-- Stored data follows --

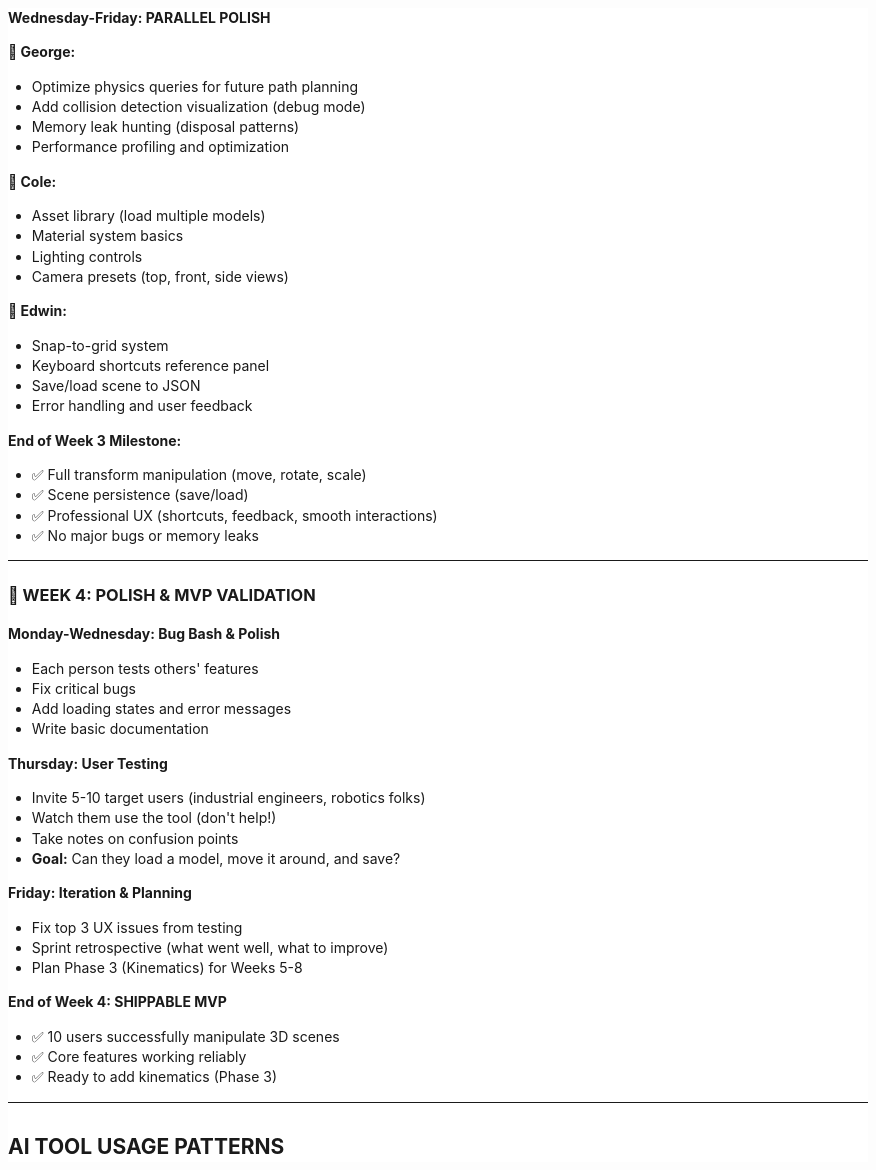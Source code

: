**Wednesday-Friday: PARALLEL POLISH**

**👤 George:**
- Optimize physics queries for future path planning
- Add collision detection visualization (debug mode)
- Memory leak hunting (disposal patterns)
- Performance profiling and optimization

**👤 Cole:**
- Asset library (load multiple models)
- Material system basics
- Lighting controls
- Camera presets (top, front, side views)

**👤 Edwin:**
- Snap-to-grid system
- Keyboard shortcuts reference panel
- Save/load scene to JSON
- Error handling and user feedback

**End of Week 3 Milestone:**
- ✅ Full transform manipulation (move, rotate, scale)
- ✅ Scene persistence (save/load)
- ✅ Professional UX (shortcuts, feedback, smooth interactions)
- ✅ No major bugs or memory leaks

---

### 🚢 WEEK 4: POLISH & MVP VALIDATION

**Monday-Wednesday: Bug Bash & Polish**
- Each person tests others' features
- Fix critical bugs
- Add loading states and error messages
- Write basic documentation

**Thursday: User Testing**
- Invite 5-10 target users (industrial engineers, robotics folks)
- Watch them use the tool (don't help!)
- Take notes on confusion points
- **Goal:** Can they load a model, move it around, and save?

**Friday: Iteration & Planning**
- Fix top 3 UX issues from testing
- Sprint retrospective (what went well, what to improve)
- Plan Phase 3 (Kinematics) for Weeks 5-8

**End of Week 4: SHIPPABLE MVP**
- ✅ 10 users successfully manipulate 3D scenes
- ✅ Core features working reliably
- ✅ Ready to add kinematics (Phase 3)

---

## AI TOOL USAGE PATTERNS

-- Stored data concluded --

__Your objective__. All of the data needs repeating exactly, but the pictures do not.

__Answer section__.
Source code

:**Wednesday-Friday: PARALLEL POLISH**

**👤 George:**
- Optimize physics queries for future path planning
- Add collision detection visualization (debug mode)
- Memory leak hunting (disposal patterns)
- Performance profiling and optimization

**👤 Cole:**
- Asset library (load multiple models)
- Material system basics
- Lighting controls
- Camera presets (top, front, side views)

**👤 Edwin:**
- Snap-to-grid system
- Keyboard shortcuts reference panel
- Save/load scene to JSON
- Error handling and user feedback

**End of Week 3 Milestone:**
- ✅ Full transform manipulation (move, rotate, scale)
- ✅ Scene persistence (save/load)
- ✅ Professional UX (shortcuts, feedback, smooth interactions)
- ✅ No major bugs or memory leaks

---

### 🚢 WEEK 4: POLISH & MVP VALIDATION

**Monday-Wednesday: Bug Bash & Polish**
- Each person tests others' features
- Fix critical bugs
- Add loading states and error messages
- Write basic documentation

**Thursday: User Testing**
- Invite 5-10 target users (industrial engineers, robotics folks)
- Watch them use the tool (don't help!)
- Take notes on confusion points
- **Goal:** Can they load a model, move it around, and save?

**Friday: Iteration & Planning**
- Fix top 3 UX issues from testing
- Sprint retrospective (what went well, what to improve)
- Plan Phase 3 (Kinematics) for Weeks 5-8

**End of Week 4: SHIPPABLE MVP**
- ✅ 10 users successfully manipulate 3D scenes
- ✅ Core features working reliably
- ✅ Ready to add kinematics (Phase 3)

---

## AI TOOL USAGE PATTERNS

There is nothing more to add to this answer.